Space is at a premium in my development, and that includes space to pile the snowfall that is cleared from the driveways and courtyards. The small area between my semi-detached townhouse yearly plays host to an abominably large mound I’ve dubbed Gray Mountain. As that side of the house is shaded, the melt is slow.

Gray Mountain represents everything I hate about winter. It’s rock hard, dirty, immovable, and it seems to last forever.
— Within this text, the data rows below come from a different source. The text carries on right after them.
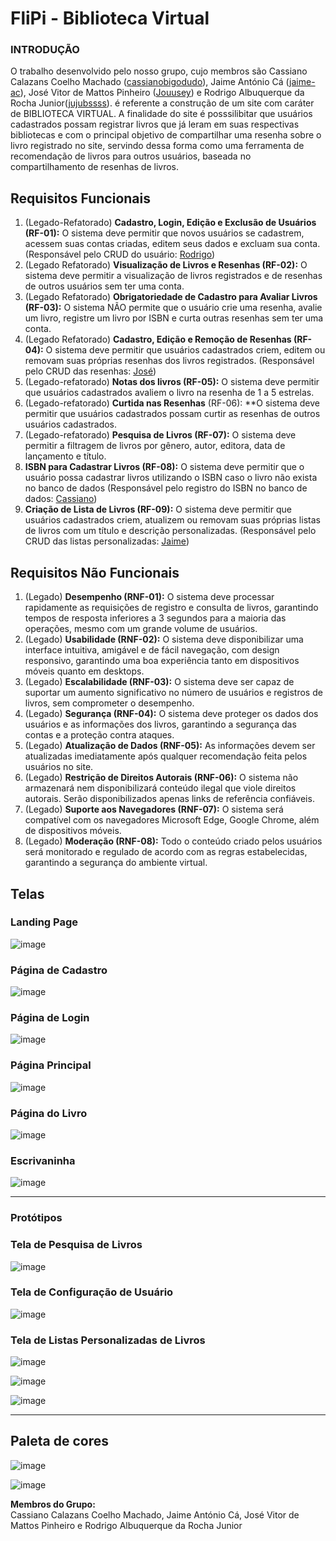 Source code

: # FliPi - Biblioteca Virtual

### INTRODUÇÃO
O trabalho desenvolvido pelo nosso grupo, cujo membros são Cassiano Calazans Coelho Machado ([cassianobigodudo](https://github.com/cassianobigodudo)), Jaime António Cá ([jaime-ac](https://github.com/jaime-ac)), José Vitor de Mattos Pinheiro ([Jouusey](https://github.com/Jouusey)) e Rodrigo Albuquerque da Rocha Junior([jujubssss](https://github.com/jujubssss)). é referente a construção de um site com caráter de BIBLIOTECA VIRTUAL. A finalidade do site é posssilibitar que usuários cadastrados possam registrar livros que já leram em suas respectivas bibliotecas e com o principal objetivo de compartilhar uma resenha sobre o livro registrado no site, servindo dessa forma como uma ferramenta de recomendação de livros para outros usuários, baseada no compartilhamento de resenhas de livros.

## Requisitos Funcionais

1. (Legado-Refatorado) **Cadastro, Login, Edição e Exclusão de Usuários (RF-01):** O sistema deve permitir que novos usuários se cadastrem, acessem suas contas criadas, editem seus dados e excluam sua conta. (Responsável pelo CRUD do usuário: [Rodrigo](https://github.com/jujubssss))
2. (Legado Refatorado) **Visualização de Livros e Resenhas (RF-02):** O sistema deve permitir a visualização de livros registrados e de resenhas de outros usuários sem ter uma conta.
3. (Legado Refatorado) **Obrigatoriedade de Cadastro para Avaliar Livros (RF-03):** O sistema NÃO permite que o usuário crie uma resenha, avalie um livro, registre um livro por ISBN e curta outras resenhas sem ter uma conta.
4. (Legado Refatorado) **Cadastro, Edição e Remoção de Resenhas (RF-04):** O sistema deve permitir que usuários cadastrados criem, editem ou removam suas próprias resenhas dos livros registrados. (Responsável pelo CRUD das resenhas: [José](https://github.com/Jouusey))
5. (Legado-refatorado) **Notas dos livros (RF-05):** O sistema deve permitir que usuários cadastrados avaliem o livro na resenha de 1 a 5 estrelas.
6. (Legado-refatorado) **Curtida nas Resenhas** (RF-06): **O sistema deve permitir que usuários cadastrados possam curtir as resenhas de outros usuários cadastrados.
7. (Legado-refatorado) **Pesquisa de Livros (RF-07):** O sistema deve permitir a filtragem de livros por gênero, autor, editora, data de lançamento e título.
8. **ISBN para Cadastrar Livros (RF-08):** O sistema deve permitir que o usuário possa cadastrar livros utilizando o ISBN caso o livro não exista no banco de dados (Responsável pelo registro do ISBN no banco de dados: [Cassiano](https://github.com/cassianobigodudo))
9. **Criação de Lista de Livros (RF-09):** O sistema deve permitir que usuários cadastrados criem, atualizem ou removam suas próprias listas de livros com um título e descrição personalizadas. (Responsável pelo CRUD das listas personalizadas: [Jaime](https://github.com/jaime-ac))

## Requisitos Não Funcionais

1. (Legado) **Desempenho (RNF-01):** O sistema deve processar rapidamente as requisições de registro e consulta de livros, garantindo tempos de resposta inferiores a 3 segundos para a maioria das operações, mesmo com um grande volume de usuários.
2. (Legado) **Usabilidade (RNF-02):** O sistema deve disponibilizar uma interface intuitiva, amigável e de fácil navegação, com design responsivo, garantindo uma boa experiência tanto em dispositivos móveis quanto em desktops.
3. (Legado) **Escalabilidade (RNF-03):** O sistema deve ser capaz de suportar um aumento significativo no número de usuários e registros de livros, sem comprometer o desempenho.
4. (Legado) **Segurança (RNF-04):** O sistema deve proteger os dados dos usuários e as informações dos livros, garantindo a segurança das contas e a proteção contra ataques.
5. (Legado) **Atualização de Dados (RNF-05):** As informações devem ser atualizadas imediatamente após qualquer recomendação feita pelos usuários no site.
6. (Legado) **Restrição de Direitos Autorais (RNF-06):** O sistema não armazenará nem disponibilizará conteúdo ilegal que viole direitos autorais. Serão disponibilizados apenas links de referência confiáveis.
7. (Legado) **Suporte aos Navegadores (RNF-07):** O sistema será compatível com os navegadores Microsoft Edge, Google Chrome, além de dispositivos móveis.
8. (Legado) **Moderação (RNF-08):** Todo o conteúdo criado pelos usuários será monitorado e regulado de acordo com as regras estabelecidas, garantindo a segurança do ambiente virtual.

## Telas

### Landing Page 
![image](https://github.com/user-attachments/assets/1132db13-941e-4ab0-bbb7-bdd63e6bdbd9)

### Página de Cadastro  
![image](https://github.com/user-attachments/assets/c956a971-8740-43b9-ae52-42918f3baf29)


### Página de Login  
![image](https://github.com/user-attachments/assets/22c2823f-e7a7-44f8-af30-92d3e2c40e0a)


### Página Principal
![image](https://github.com/user-attachments/assets/ad0cc680-ac5d-4967-bf1e-4e0c64680a56)


### Página do Livro
![image](https://github.com/user-attachments/assets/d6b61577-543b-4acc-85da-7011d0e66070)


### Escrivaninha
![image](https://github.com/user-attachments/assets/08b08c66-f966-4766-9998-90e54096c9ec)


---

### Protótipos

### Tela de Pesquisa de Livros

![image](https://github.com/user-attachments/assets/df3ed783-b502-4e9c-a562-e0c068ccec96)


### Tela de Configuração de Usuário

![image](https://github.com/user-attachments/assets/388babf7-bdb4-4f95-88d7-66ade7a7f9ad)


### Tela de Listas Personalizadas de Livros

![image](https://github.com/user-attachments/assets/6dfb747d-d61f-4d7a-b503-b3ef533e7836)

![image](https://github.com/user-attachments/assets/426f96bf-a87b-4cc8-98ab-2bccc360a72b)

![image](https://github.com/user-attachments/assets/99524a80-6339-4ffb-b13d-71e8e5620b60)





---
## Paleta de cores
![image](https://github.com/user-attachments/assets/306015c4-87ee-4e47-8710-8942a2069528)

![image](https://github.com/user-attachments/assets/9405752d-27b6-4a56-be2d-bacaa5008e50)

**Membros do Grupo:**  
Cassiano Calazans Coelho Machado, Jaime António Cá, José Vitor de Mattos Pinheiro e Rodrigo Albuquerque da Rocha Junior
Every year I promise myself I’ll trust its demise to time and the elements, and every year I take out my twenty-year-old ice chopper and hack away at it.

This winter, scarcely a year after my sister’s unexpected death and after a quarantine that left me feeling disconnected from the world, I began to attack it with particular ferocity the minute the temperature went above freezing. I would go for a walk so I could compare my heap of frozen ice to others in the neighborhood. Then I’d head back home and, risking injury to shoulders, neck, and lower back, I would chip away at it until my body called it quits.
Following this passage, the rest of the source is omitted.